"Cela ne devrait pas être une guerre contre la Libye" mais l'application stricte de la résolution de l'ONU, a-t-il déclaré aux journalistes à propos de l'intervention de la coalition internationale déclenchée samedi en Libye.
L'Italie "a accepté de prendre part à la coalition internationale précisément pour mettre en oeuvre un cessez-le-feu, faire cesser les violences et protéger les populations", a rappelé M. Frattini, en marge d'une réunion avec ses homologues de l'UE à Bruxelles.
A présent, "nous voulons vérifier soigneusement que toutes les actions entreprises sont conformes aux objectifs de la résolution" de l'ONU, a-t-il ajouté.
"Nous ne voulons pas du tout aller au-delà de la mise en oeuvre stricte de la résolution" votée par le Conseil de sécurité, a martelé le ministre italien, en soulignant que la priorité devait être d'aboutir à "une réconciliation" des parties en Libye.
Quatre Tornado italiens ont participé dimanche à une mission en Libye. Le pays a mis au total à la disposition de la coalition pour ses opérations dans le pays huit avions, utilisables "à tout moment".
M. Frattini a appelé à ce que l'Otan prenne le relais pour la coordination de l'opération et qu'on sorte d'une simple "coalition de volontaires" en Libye. L'Alliance atlantique, a-t-il fait valoir, "a la capacité et l'expérience pour mener une action bien coordonnée" comme celle qui est souhaitée en Libye, a-t-il jugé.
Mais plusieurs pays de l'Otan, comme la Turquie ou la France, refusent à ce stade que l'organisation soit en première ligne de l'intervention en Libye de crainte de s'aliéner les pays arabes.
Le chef de la diplomatie italienne a aussi de nouveau exhorté ses partenaires européens à aider son pays pour faire face au risque d'afflux de réfugiés et d'immigrants en provenance d'Afrique du Nord, via l'île italienne de Lampedusa, située tout près de la Libye.

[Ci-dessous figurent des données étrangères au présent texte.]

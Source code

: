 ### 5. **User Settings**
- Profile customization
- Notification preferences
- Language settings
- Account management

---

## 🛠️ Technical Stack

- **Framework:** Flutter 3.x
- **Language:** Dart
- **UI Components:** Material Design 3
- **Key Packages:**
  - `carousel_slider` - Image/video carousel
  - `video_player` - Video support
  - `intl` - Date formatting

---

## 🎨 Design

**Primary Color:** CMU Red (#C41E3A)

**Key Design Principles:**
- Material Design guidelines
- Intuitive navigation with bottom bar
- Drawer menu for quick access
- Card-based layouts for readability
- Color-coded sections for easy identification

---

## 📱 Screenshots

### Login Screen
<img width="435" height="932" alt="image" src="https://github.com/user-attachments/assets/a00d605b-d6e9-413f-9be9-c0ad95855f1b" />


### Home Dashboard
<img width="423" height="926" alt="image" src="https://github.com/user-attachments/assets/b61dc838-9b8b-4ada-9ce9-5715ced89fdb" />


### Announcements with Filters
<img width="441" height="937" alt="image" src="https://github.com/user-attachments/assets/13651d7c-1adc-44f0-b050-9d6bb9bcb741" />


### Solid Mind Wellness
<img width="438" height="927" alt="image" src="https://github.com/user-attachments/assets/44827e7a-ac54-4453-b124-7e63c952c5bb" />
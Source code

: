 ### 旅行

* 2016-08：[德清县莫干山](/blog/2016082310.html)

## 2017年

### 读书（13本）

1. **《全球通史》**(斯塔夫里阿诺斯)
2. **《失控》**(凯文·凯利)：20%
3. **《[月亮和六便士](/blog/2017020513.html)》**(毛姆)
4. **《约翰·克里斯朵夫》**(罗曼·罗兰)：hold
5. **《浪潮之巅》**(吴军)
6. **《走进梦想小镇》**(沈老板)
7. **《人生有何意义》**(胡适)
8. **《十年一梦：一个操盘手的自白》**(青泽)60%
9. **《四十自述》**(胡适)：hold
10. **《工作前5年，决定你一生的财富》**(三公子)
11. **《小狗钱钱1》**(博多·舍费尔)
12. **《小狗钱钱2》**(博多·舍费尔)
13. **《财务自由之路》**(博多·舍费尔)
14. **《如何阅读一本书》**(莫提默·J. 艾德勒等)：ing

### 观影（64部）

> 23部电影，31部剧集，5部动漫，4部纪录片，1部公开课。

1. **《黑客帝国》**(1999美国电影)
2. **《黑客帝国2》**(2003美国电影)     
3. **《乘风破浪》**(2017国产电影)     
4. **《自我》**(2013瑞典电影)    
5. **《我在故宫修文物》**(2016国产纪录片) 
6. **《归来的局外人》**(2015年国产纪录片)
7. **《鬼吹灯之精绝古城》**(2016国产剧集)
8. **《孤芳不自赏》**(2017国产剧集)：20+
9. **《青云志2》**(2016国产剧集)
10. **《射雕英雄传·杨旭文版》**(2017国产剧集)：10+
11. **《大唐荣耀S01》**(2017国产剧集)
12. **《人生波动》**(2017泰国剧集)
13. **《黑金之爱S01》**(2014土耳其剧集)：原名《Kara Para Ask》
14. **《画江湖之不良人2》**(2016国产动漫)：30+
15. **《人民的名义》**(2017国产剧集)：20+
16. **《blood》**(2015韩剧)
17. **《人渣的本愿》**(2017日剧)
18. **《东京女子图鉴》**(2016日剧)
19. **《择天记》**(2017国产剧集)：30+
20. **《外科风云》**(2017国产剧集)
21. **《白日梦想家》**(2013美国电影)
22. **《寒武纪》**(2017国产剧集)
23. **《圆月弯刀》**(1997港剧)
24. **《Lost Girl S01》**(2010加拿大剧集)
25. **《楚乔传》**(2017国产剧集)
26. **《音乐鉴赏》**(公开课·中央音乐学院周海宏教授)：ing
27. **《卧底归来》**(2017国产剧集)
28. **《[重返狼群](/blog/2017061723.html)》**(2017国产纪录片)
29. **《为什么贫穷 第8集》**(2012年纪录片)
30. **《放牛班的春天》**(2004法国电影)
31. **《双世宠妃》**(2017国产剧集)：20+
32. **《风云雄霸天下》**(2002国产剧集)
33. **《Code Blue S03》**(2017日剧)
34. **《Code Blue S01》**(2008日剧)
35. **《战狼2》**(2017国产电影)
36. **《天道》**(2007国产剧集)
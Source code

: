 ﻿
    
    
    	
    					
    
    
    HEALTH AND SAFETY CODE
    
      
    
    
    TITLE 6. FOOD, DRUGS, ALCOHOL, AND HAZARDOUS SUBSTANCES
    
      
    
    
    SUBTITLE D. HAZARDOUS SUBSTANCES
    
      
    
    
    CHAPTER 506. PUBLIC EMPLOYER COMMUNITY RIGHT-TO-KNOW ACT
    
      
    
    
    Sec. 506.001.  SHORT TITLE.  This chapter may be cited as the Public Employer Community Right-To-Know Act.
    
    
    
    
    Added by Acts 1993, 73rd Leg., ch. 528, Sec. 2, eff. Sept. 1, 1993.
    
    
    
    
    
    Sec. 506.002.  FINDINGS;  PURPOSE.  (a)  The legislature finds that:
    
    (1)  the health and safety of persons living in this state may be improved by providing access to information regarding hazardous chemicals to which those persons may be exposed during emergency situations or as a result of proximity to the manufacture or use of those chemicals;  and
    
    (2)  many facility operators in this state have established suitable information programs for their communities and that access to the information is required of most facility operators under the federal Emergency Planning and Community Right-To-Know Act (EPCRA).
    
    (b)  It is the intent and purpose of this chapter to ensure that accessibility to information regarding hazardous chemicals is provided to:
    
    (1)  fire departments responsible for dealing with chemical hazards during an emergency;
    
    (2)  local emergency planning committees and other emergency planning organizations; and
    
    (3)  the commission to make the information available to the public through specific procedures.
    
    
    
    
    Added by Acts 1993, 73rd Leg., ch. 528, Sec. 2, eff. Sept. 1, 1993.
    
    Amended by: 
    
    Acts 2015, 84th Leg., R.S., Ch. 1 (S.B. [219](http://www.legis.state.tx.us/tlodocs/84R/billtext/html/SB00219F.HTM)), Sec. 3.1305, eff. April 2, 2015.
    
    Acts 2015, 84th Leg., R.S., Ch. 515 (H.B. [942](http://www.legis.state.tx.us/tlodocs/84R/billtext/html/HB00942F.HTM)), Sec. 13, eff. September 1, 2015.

"Nous voulons partager le fardeau très lourd de l'immigration illégale avec tous les partenaires, à commencer par les partenaires européens", a-t-il dit.
Une centaine d'immigrés illégaux, affirmant être Libyens mais en fait majoritairement Egyptiens selon la police, ont débarqué tôt lundi aux abords de Catane (est de la Sicile), selon la police locale.
Selon des chiffres officiels italiens, les arrivées ces dernières semaines à Lampedusa de candidats à l'immigration représentent plus du double de celles recensées sur l'île, un confetti de 20 km2 perdu au sud de la Sicile, pour toute l'année 2010.